Charles Tomlinson Griffes
Charles Tomlinson Griffes (pronounced GRIFF-iss) was born in Elmira, New York, on September 17, 1884. The family lived at 422 West First Street in =Elmira. He died in New York City on April 8, 1920. He was an American composer for piano, chamber ensembles and for voice in a vein of music known as “Musical Impressionism."
His sister Katherine gave him his first piano lessons. At the age of fifteen, he began to study with Mary Broughton from England, an instructor at Elmira College, who strongly guided his musical development and financially supported his piano studies in Berlin, Germany beginning in 1903 with Engelbert Humperdinck at the Stern Conservatory. On returning to the U.S. in 1907 he began teaching at the Hackley School for boys in Tarrytown, New York.

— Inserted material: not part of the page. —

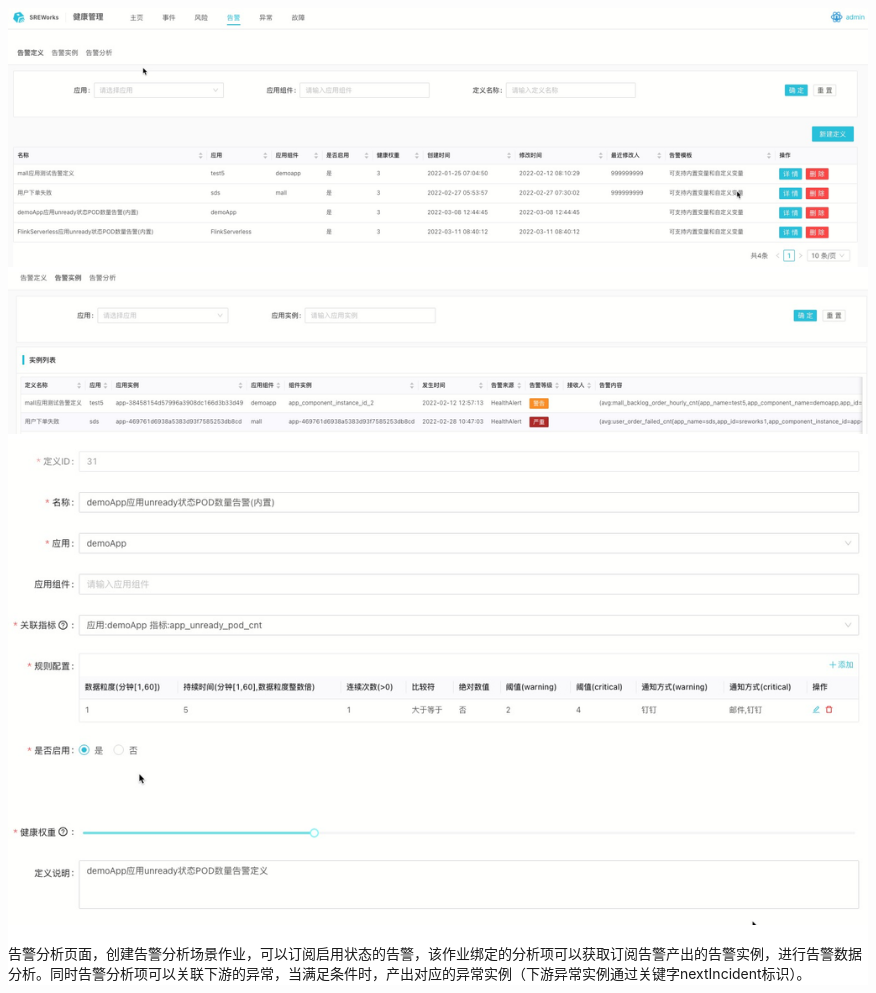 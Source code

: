 ![image.png](./pictures/1648179537466-f537b795-27e5-45ef-829a-878cbb78cfb4.png)<br />![image.png](./pictures/1648179537668-fd17f3b1-2b81-4478-9047-265b7eb6fcc5.png)<br />![image.png](./pictures/1648179537827-b552bc6d-0fa4-4aeb-a508-320e5f8a7476.png)

告警分析页面，创建告警分析场景作业，可以订阅启用状态的告警，该作业绑定的分析项可以获取订阅告警产出的告警实例，进行告警数据分析。同时告警分析项可以关联下游的异常，当满足条件时，产出对应的异常实例（下游异常实例通过关键字nextIncident标识）。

He also wrote numerous programmatic pieces for piano, chamber ensembles, and for voice. His pieces include: “The White Peacock," from Roman Sketches, Op.7, No.1”, “Barcarolle, Op.6, No.1”, “Clouds, Op.7, No.4”, “Nightfall, Al far della note, Op.7, No.2”, “Notturno, Op.6, No.2”, “Scherzo , Op.6, No.3”, “Sonata”, “The Fountain of the Acqua Paola, Op.7, No.3”, “The Lake at Evening, Op.5, No.1”, “The Night Winds, Op.5, No.3”, and “The Vale of Dreams, Op.5, No.2.”
He died of influenza at the age of 35 and is buried in Bloomfield Cemetery in Bloomfield, Essex County, New Jersey. Griffes kept meticulous diaries that chronicled his musical accomplishments from 1907 to 1919, and also dealt honestly with his lifestyle.